The Supreme Court’s reserves have dried up as a result of the government shutdown.
On Friday, Supreme Court Public Information Officer Patricia McCabe said in a statement that the court “expects to run out of funding on October 18” and “if new appropriated funds do not become available” after that, “the Court will make changes in its operations to comply” with federal law.

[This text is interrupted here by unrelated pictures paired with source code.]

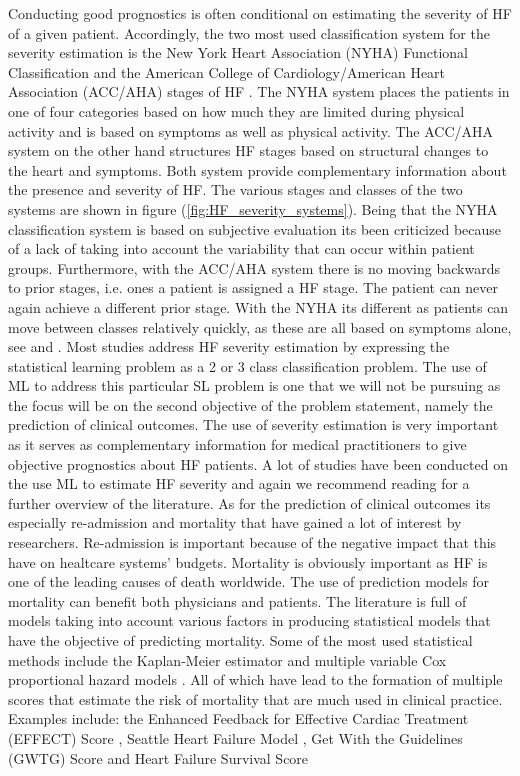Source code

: \documentclass[../thesis.tex]{subfiles}
\begin{document}
\indent Conducting good prognostics is often conditional on estimating the severity of HF of a given patient. Accordingly, the two most used classification system for the severity estimation is the New York Heart Association (NYHA) Functional Classification \citep{new1994nomenclature} and the American College of Cardiology/American Heart Association (ACC/AHA) stages of HF \citep{hunt2001acc}. The NYHA system places the patients in one of four categories based on how much they are limited during physical activity and is based on symptoms as well as physical activity. The ACC/AHA system on the other hand structures HF stages based on structural changes to the heart and symptoms. Both system provide complementary information about the presence and severity of HF. The various stages and classes of the two systems are shown in figure (\ref{fig:HF_severity_systems}). Being that the NYHA classification system is based on subjective evaluation its been criticized because of a lack of taking into account the variability that can occur within patient groups. Furthermore, with the ACC/AHA system there is no moving backwards to prior stages, i.e. ones a patient is assigned a HF stage. The patient can never again achieve a different prior stage. With the NYHA its different as patients can move between classes relatively quickly, as these are all based on symptoms alone, see \cite{fleg2000assessment} and \cite{yancy2013}. Most studies address HF severity estimation by expressing the statistical learning problem as a 2 or 3 class classification problem. The use of ML to address this particular SL problem is one that we will not be pursuing as the focus will be on the second objective of the problem statement, namely the prediction of clinical outcomes. The use of severity estimation is very important as it serves as complementary information for medical practitioners to give objective prognostics about HF patients. A lot of studies have been conducted on the use ML to estimate HF severity and again we recommend reading \cite{tripoliti2017heart} for a further overview of the literature. As for the prediction of clinical outcomes its especially re-admission and mortality that have gained a lot of interest by researchers. Re-admission is important because of the negative impact that this have on healtcare systems' budgets. Mortality is obviously important as HF is one of the leading causes of death worldwide. The use of prediction models for mortality can benefit both physicians and patients. The literature is full of models taking into account various factors in producing statistical models that have the objective of predicting mortality. Some of the most used statistical methods include the Kaplan-Meier estimator \citep{kaplan1958nonparametric} and multiple variable Cox proportional hazard models \citep{cox1972regression}. All of which have lead to the formation of multiple scores that estimate the risk of mortality that are much used in clinical practice. Examples include: the Enhanced Feedback for Effective Cardiac Treatment (EFFECT) Score \citep{lee2003predicting}, Seattle Heart Failure Model \citep{levy2006seattle}, Get With the Guidelines (GWTG) Score \citep{peterson2010validated} and Heart Failure Survival Score 
\end{document}
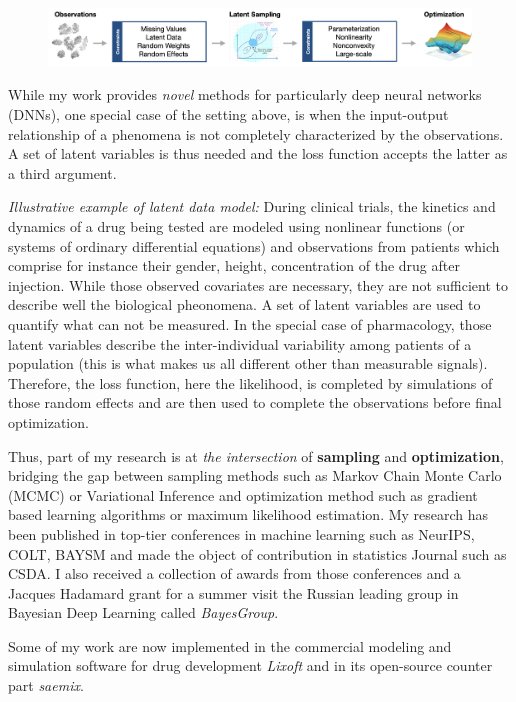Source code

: \documentclass[twoside,11pt]{article}
\begin{document}
\begin{figure}[h]
\centering
\includegraphics[width=\textwidth]{fig}
\end{figure}

While my work provides \emph{novel} methods for particularly deep neural networks (DNNs), one special case of the setting above, is when the input-output relationship of a phenomena is not completely characterized by the observations.
A set of latent variables is thus needed and the loss function accepts the latter as a third argument.

\textit{ Illustrative example of latent data model:} 
During clinical trials, the kinetics and dynamics of a drug being tested are modeled using nonlinear functions (or systems of ordinary differential equations) and observations from patients which comprise for instance their gender, height, concentration of the drug after injection.
While those observed covariates are necessary, they are not sufficient to describe well the biological pheonomena. 
A set of latent variables are used to quantify what can not be measured. 
In the special case of pharmacology, those latent variables describe the inter-individual variability among patients of a population (this is what makes us all different other than measurable signals). 
Therefore, the loss function, here the likelihood, is completed by simulations of those random effects and are then used to complete the observations before final optimization.

Thus, part of my research is at \emph{the intersection} of \textbf{sampling} and \textbf{optimization}, bridging the gap between sampling methods such as Markov Chain Monte Carlo (MCMC) or Variational Inference and optimization method such as gradient based learning algorithms or maximum likelihood estimation.
My research has been published in top-tier conferences in machine learning such as NeurIPS, COLT, BAYSM and made the object of contribution in statistics Journal such as CSDA. I also received a collection of awards from those conferences and a Jacques Hadamard grant for a summer visit the Russian leading group in Bayesian Deep Learning called \emph{BayesGroup}.

Some of my work are now implemented in the commercial modeling and simulation software for drug development \emph{Lixoft} and in its open-source counter part \emph{saemix}.
\end{document}
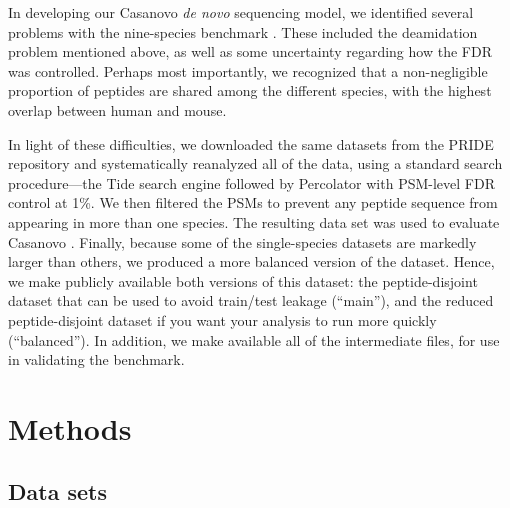 \documentclass{article}
\begin{document}
In developing our Casanovo \textit{de novo} sequencing model, we identified several problems with the nine-species benchmark \cite{yilmaz2024sequence}.
These included the deamidation problem mentioned above, as well as some uncertainty regarding how the FDR was controlled.
Perhaps most importantly, we recognized that a non-negligible proportion of peptides are shared among the different species, with the highest overlap between human and mouse.

In light of these difficulties, we downloaded the same datasets from the PRIDE repository and systematically reanalyzed all of the data, using a standard search procedure---the Tide search engine \cite{diament2011faster} followed by Percolator \cite{kall2007semi-supervised} with PSM-level FDR control at 1\%.
We then filtered the PSMs to prevent any peptide sequence from appearing in more than one species.
The resulting data set was used to evaluate Casanovo \cite{yilmaz2024sequence}.
Finally, because some of the single-species datasets are markedly larger than others, we produced a more balanced version of the dataset.
Hence, we make publicly available both versions of this dataset: the peptide-disjoint dataset that can be used to avoid train/test leakage (``main''), and the reduced peptide-disjoint dataset if you want your analysis to run more quickly (``balanced'').
In addition, we make available all of the intermediate files, for use in validating the benchmark.

\section*{Methods}

\subsection*{Data sets}

\end{document}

As alarming as that sounds, not much is expected to change about the actual Supreme Court’s ability to function. The physical Supreme Court building will be closed to the public, but the judges of the Court will still perform their essential duties, including issuing rulings on three major cases regarding the Voting Rights Act, Trump’s tariffs, and Trump’s appeal to deploy the military to Chicago.
The nation’s courts are also expected to see their piggy banks go empty by Monday, Oct. 20. Judges across the country will still continue to work, but in a capacity limited by the outlines of the Anti-Deficiency Act.
“Examples of excepted work include activities necessary to perform constitutional functions under Article III, activities necessary for the safety of human life and protection of property, and activities otherwise authorized by federal law,” reads a statement on the U.S. Courts website. “Excepted work will be performed without pay during the funding lapse. Staff members not performing excepted work will be placed on furlough.”

Federal judges are required to be paid in a shutdown, but some court staff will work without pay, if they’re required to work at all. The Trump administration has floated never paying federal workers their owed back pay, despite the president signing a bill that required the government to pay federal workers back pay during his first administration.
The shutdown seems destined to stretch into a fourth week as Republicans refuse to budge on Democrats’ demands to extend Affordable Care Act subsidies. As October has dragged on, Democrats have signaled they also want Trump to reverse his unprecedented of mass firings of federal workers (in “Democrat” programs, as Trump has repeatedly put it), and that they also want Trump involved in the agreement.

Democrats like Mark Kelly have expressed that they feel Republican House and Senate leaders Mike Johnson and John Thune won’t do anything without Trump’s approval.
Johnson announced that he was sending the House of Representatives home for yet another week on Friday, and still refuses to swear in Arizona Rep.-elect Adelita Grijalva, who is the deciding signature on a petition to force a vote on releasing the Epstein files.